» Problem:
A faithful copy is required: transcribe each line below exactly, minus the pictures.

Dataset entries

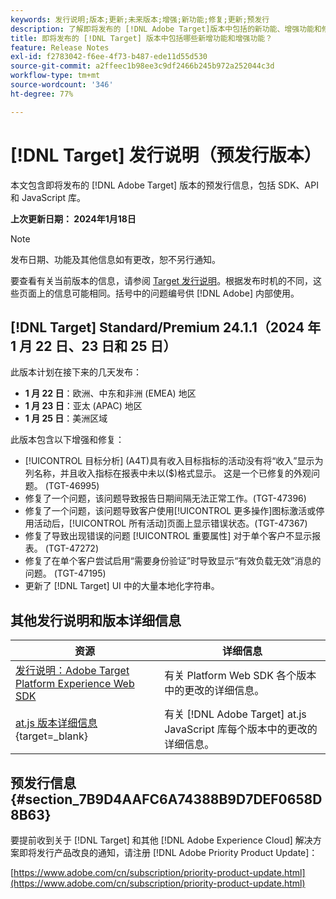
 ```yaml
---
keywords: 发行说明;版本;更新;未来版本;增强;新功能;修复;更新;预发行
description: 了解即将发布的 [!DNL Adobe Target]版本中包括的新功能、增强功能和修复，包括 SDK、API 和 JavaScript 库。
title: 即将发布的 [!DNL Target] 版本中包括哪些新增功能和增强功能？
feature: Release Notes
exl-id: f2783042-f6ee-4f73-b487-ede11d55d530
source-git-commit: a2ffeec1b98ee3c9df2466b245b972a252044c3d
workflow-type: tm+mt
source-wordcount: '346'
ht-degree: 77%

---
```


# [!DNL Target] 发行说明（预发行版本）

本文包含即将发布的 [!DNL Adobe Target] 版本的预发行信息，包括 SDK、API 和 JavaScript 库。

**上次更新日期： 2024年1月18日**

>[!NOTE]
>
>发布日期、功能及其他信息如有更改，恕不另行通知。
>
>要查看有关当前版本的信息，请参阅 [Target 发行说明](release-notes.md)。根据发布时机的不同，这些页面上的信息可能相同。括号中的问题编号供 [!DNL Adobe] 内部使用。


## [!DNL Target] Standard/Premium 24.1.1（2024 年 1 月 22 日、23 日和 25 日）

此版本计划在接下来的几天发布：

* **1 月 22 日**：欧洲、中东和非洲 (EMEA) 地区
* **1 月 23 日**：亚太 (APAC) 地区
* **1 月 25 日**：美洲区域

此版本包含以下增强和修复：

* [!UICONTROL 目标分析] (A4T)具有收入目标指标的活动没有将“收入”显示为列名称，并且收入指标在报表中未以($)格式显示。 这是一个已修复的外观问题。 (TGT-46995)
* 修复了一个问题，该问题导致报告日期间隔无法正常工作。(TGT-47396)
* 修复了一个问题，该问题导致客户使用[!UICONTROL 更多操作]图标激活或停用活动后，[!UICONTROL 所有活动]页面上显示错误状态。(TGT-47367)
* 修复了导致出现错误的问题 [!UICONTROL 重要属性] 对于单个客户不显示报表。 (TGT-47272)
* 修复了在单个客户尝试启用“需要身份验证”时导致显示“有效负载无效”消息的问题。 (TGT-47195)
* 更新了 [!DNL Target] UI 中的大量本地化字符串。

## 其他发行说明和版本详细信息

| 资源 | 详细信息 |
|--- |--- |
| [发行说明：Adobe Target Platform Experience Web SDK](https://experienceleague.adobe.com/docs/experience-platform/edge/release-notes.html?lang=zh-Hans) | 有关 Platform Web SDK 各个版本中的更改的详细信息。 |
| [at.js 版本详细信息](https://experienceleague.corp.adobe.com/docs/target-dev/developer/client-side/at-js-implementation/target-atjs-versions.html){target=_blank} | 有关 [!DNL Adobe Target] at.js JavaScript 库每个版本中的更改的详细信息。 |

## 预发行信息 {#section_7B9D4AAFC6A74388B9D7DEF0658D8B63}

要提前收到关于 [!DNL Target] 和其他 [!DNL Adobe Experience Cloud] 解决方案即将发行产品改良的通知，请注册 [!DNL Adobe Priority Product Update]：

[https://www.adobe.com/cn/subscription/priority-product-update.html](https://www.adobe.com/cn/subscription/priority-product-update.html)
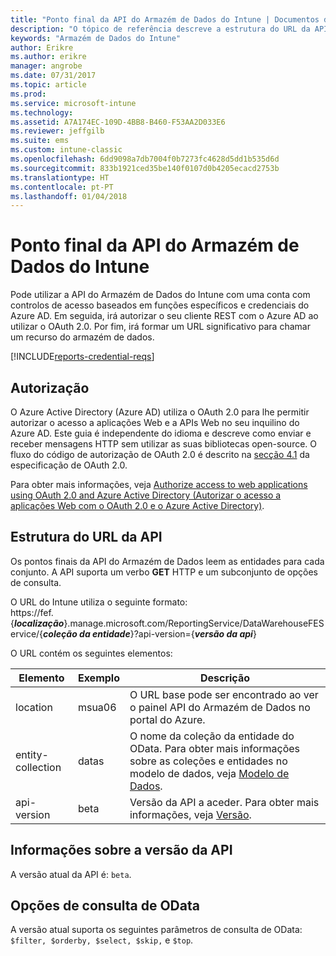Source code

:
 ```yaml
---
title: "Ponto final da API do Armazém de Dados do Intune | Documentos da Microsoft"
description: "O tópico de referência descreve a estrutura do URL da API."
keywords: "Armazém de Dados do Intune"
author: Erikre
ms.author: erikre
manager: angrobe
ms.date: 07/31/2017
ms.topic: article
ms.prod: 
ms.service: microsoft-intune
ms.technology: 
ms.assetid: A7A174EC-109D-4BB8-B460-F53AA2D033E6
ms.reviewer: jeffgilb
ms.suite: ems
ms.custom: intune-classic
ms.openlocfilehash: 6dd9098a7db7004f0b7273fc4628d5dd1b535d6d
ms.sourcegitcommit: 833b1921ced35be140f0107d0b4205ecacd2753b
ms.translationtype: HT
ms.contentlocale: pt-PT
ms.lasthandoff: 01/04/2018
---
```

# <a name="intune-data-warehouse-api-endpoint"></a>Ponto final da API do Armazém de Dados do Intune

Pode utilizar a API do Armazém de Dados do Intune com uma conta com controlos de acesso baseados em funções específicos e credenciais do Azure AD. Em seguida, irá autorizar o seu cliente REST com o Azure AD ao utilizar o OAuth 2.0. Por fim, irá formar um URL significativo para chamar um recurso do armazém de dados.

[!INCLUDE[reports-credential-reqs](./includes/reports-credential-reqs.md)]

## <a name="authorization"></a>Autorização

O Azure Active Directory (Azure AD) utiliza o OAuth 2.0 para lhe permitir autorizar o acesso a aplicações Web e a APIs Web no seu inquilino do Azure AD. Este guia é independente do idioma e descreve como enviar e receber mensagens HTTP sem utilizar as suas bibliotecas open-source. O fluxo do código de autorização de OAuth 2.0 é descrito na [secção 4.1](https://tools.ietf.org/html/rfc6749#section-4.1) da especificação de OAuth 2.0.

Para obter mais informações, veja [Authorize access to web applications using OAuth 2.0 and Azure Active Directory (Autorizar o acesso a aplicações Web com o OAuth 2.0 e o Azure Active Directory)](https://docs.microsoft.com/azure/active-directory/develop/active-directory-protocols-oauth-code).

## <a name="api-url-structure"></a>Estrutura do URL da API

Os pontos finais da API do Armazém de Dados leem as entidades para cada conjunto. A API suporta um verbo **GET** HTTP e um subconjunto de opções de consulta.

O URL do Intune utiliza o seguinte formato:  
https://fef.{***localização***}.manage.microsoft.com/ReportingService/DataWarehouseFEService/{***coleção da entidade***}?api-version={***versão da api***}

O URL contém os seguintes elementos:

| Elemento | Exemplo | Descrição |
|-------------------|------------|--------------------------------------------------------------------------------------------------------------------|
| location | msua06 | O URL base pode ser encontrado ao ver o painel API do Armazém de Dados no portal do Azure. |
| entity-collection | datas | O nome da coleção da entidade do OData. Para obter mais informações sobre as coleções e entidades no modelo de dados, veja [Modelo de Dados](reports-ref-data-model.md). |
| api-version | beta | Versão da API a aceder. Para obter mais informações, veja [Versão](#API-version-information). |


## <a name="api-version-information"></a>Informações sobre a versão da API

A versão atual da API é: `beta`. 

## <a name="odata-query-options"></a>Opções de consulta de OData

A versão atual suporta os seguintes parâmetros de consulta de OData: `$filter, $orderby, $select, $skip,` e `$top`.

» Output of the exercise:
 ```yaml
---
keywords: 发行说明;版本;更新;未来版本;增强;新功能;修复;更新;预发行
description: 了解即将发布的 [!DNL Adobe Target]版本中包括的新功能、增强功能和修复，包括 SDK、API 和 JavaScript 库。
title: 即将发布的 [!DNL Target] 版本中包括哪些新增功能和增强功能？
feature: Release Notes
exl-id: f2783042-f6ee-4f73-b487-ede11d55d530
source-git-commit: a2ffeec1b98ee3c9df2466b245b972a252044c3d
workflow-type: tm+mt
source-wordcount: '346'
ht-degree: 77%

---
```


# [!DNL Target] 发行说明（预发行版本）

本文包含即将发布的 [!DNL Adobe Target] 版本的预发行信息，包括 SDK、API 和 JavaScript 库。

**上次更新日期： 2024年1月18日**

>[!NOTE]
>
>发布日期、功能及其他信息如有更改，恕不另行通知。
>
>要查看有关当前版本的信息，请参阅 [Target 发行说明](release-notes.md)。根据发布时机的不同，这些页面上的信息可能相同。括号中的问题编号供 [!DNL Adobe] 内部使用。


## [!DNL Target] Standard/Premium 24.1.1（2024 年 1 月 22 日、23 日和 25 日）

此版本计划在接下来的几天发布：

* **1 月 22 日**：欧洲、中东和非洲 (EMEA) 地区
* **1 月 23 日**：亚太 (APAC) 地区
* **1 月 25 日**：美洲区域

此版本包含以下增强和修复：

* [!UICONTROL 目标分析] (A4T)具有收入目标指标的活动没有将“收入”显示为列名称，并且收入指标在报表中未以($)格式显示。 这是一个已修复的外观问题。 (TGT-46995)
* 修复了一个问题，该问题导致报告日期间隔无法正常工作。(TGT-47396)
* 修复了一个问题，该问题导致客户使用[!UICONTROL 更多操作]图标激活或停用活动后，[!UICONTROL 所有活动]页面上显示错误状态。(TGT-47367)
* 修复了导致出现错误的问题 [!UICONTROL 重要属性] 对于单个客户不显示报表。 (TGT-47272)
* 修复了在单个客户尝试启用“需要身份验证”时导致显示“有效负载无效”消息的问题。 (TGT-47195)
* 更新了 [!DNL Target] UI 中的大量本地化字符串。

## 其他发行说明和版本详细信息

| 资源 | 详细信息 |
|--- |--- |
| [发行说明：Adobe Target Platform Experience Web SDK](https://experienceleague.adobe.com/docs/experience-platform/edge/release-notes.html?lang=zh-Hans) | 有关 Platform Web SDK 各个版本中的更改的详细信息。 |
| [at.js 版本详细信息](https://experienceleague.corp.adobe.com/docs/target-dev/developer/client-side/at-js-implementation/target-atjs-versions.html){target=_blank} | 有关 [!DNL Adobe Target] at.js JavaScript 库每个版本中的更改的详细信息。 |

## 预发行信息 {#section_7B9D4AAFC6A74388B9D7DEF0658D8B63}

要提前收到关于 [!DNL Target] 和其他 [!DNL Adobe Experience Cloud] 解决方案即将发行产品改良的通知，请注册 [!DNL Adobe Priority Product Update]：

[https://www.adobe.com/cn/subscription/priority-product-update.html](https://www.adobe.com/cn/subscription/priority-product-update.html)
Source code

:
 ```yaml
---
title: "Ponto final da API do Armazém de Dados do Intune | Documentos da Microsoft"
description: "O tópico de referência descreve a estrutura do URL da API."
keywords: "Armazém de Dados do Intune"
author: Erikre
ms.author: erikre
manager: angrobe
ms.date: 07/31/2017
ms.topic: article
ms.prod: 
ms.service: microsoft-intune
ms.technology: 
ms.assetid: A7A174EC-109D-4BB8-B460-F53AA2D033E6
ms.reviewer: jeffgilb
ms.suite: ems
ms.custom: intune-classic
ms.openlocfilehash: 6dd9098a7db7004f0b7273fc4628d5dd1b535d6d
ms.sourcegitcommit: 833b1921ced35be140f0107d0b4205ecacd2753b
ms.translationtype: HT
ms.contentlocale: pt-PT
ms.lasthandoff: 01/04/2018
---
```

# <a name="intune-data-warehouse-api-endpoint"></a>Ponto final da API do Armazém de Dados do Intune

Pode utilizar a API do Armazém de Dados do Intune com uma conta com controlos de acesso baseados em funções específicos e credenciais do Azure AD. Em seguida, irá autorizar o seu cliente REST com o Azure AD ao utilizar o OAuth 2.0. Por fim, irá formar um URL significativo para chamar um recurso do armazém de dados.

[!INCLUDE[reports-credential-reqs](./includes/reports-credential-reqs.md)]

## <a name="authorization"></a>Autorização

O Azure Active Directory (Azure AD) utiliza o OAuth 2.0 para lhe permitir autorizar o acesso a aplicações Web e a APIs Web no seu inquilino do Azure AD. Este guia é independente do idioma e descreve como enviar e receber mensagens HTTP sem utilizar as suas bibliotecas open-source. O fluxo do código de autorização de OAuth 2.0 é descrito na [secção 4.1](https://tools.ietf.org/html/rfc6749#section-4.1) da especificação de OAuth 2.0.

Para obter mais informações, veja [Authorize access to web applications using OAuth 2.0 and Azure Active Directory (Autorizar o acesso a aplicações Web com o OAuth 2.0 e o Azure Active Directory)](https://docs.microsoft.com/azure/active-directory/develop/active-directory-protocols-oauth-code).

## <a name="api-url-structure"></a>Estrutura do URL da API

Os pontos finais da API do Armazém de Dados leem as entidades para cada conjunto. A API suporta um verbo **GET** HTTP e um subconjunto de opções de consulta.

O URL do Intune utiliza o seguinte formato:  
https://fef.{***localização***}.manage.microsoft.com/ReportingService/DataWarehouseFEService/{***coleção da entidade***}?api-version={***versão da api***}

O URL contém os seguintes elementos:

| Elemento | Exemplo | Descrição |
|-------------------|------------|--------------------------------------------------------------------------------------------------------------------|
| location | msua06 | O URL base pode ser encontrado ao ver o painel API do Armazém de Dados no portal do Azure. |
| entity-collection | datas | O nome da coleção da entidade do OData. Para obter mais informações sobre as coleções e entidades no modelo de dados, veja [Modelo de Dados](reports-ref-data-model.md). |
| api-version | beta | Versão da API a aceder. Para obter mais informações, veja [Versão](#API-version-information). |


## <a name="api-version-information"></a>Informações sobre a versão da API

A versão atual da API é: `beta`. 

## <a name="odata-query-options"></a>Opções de consulta de OData

A versão atual suporta os seguintes parâmetros de consulta de OData: `$filter, $orderby, $select, $skip,` e `$top`.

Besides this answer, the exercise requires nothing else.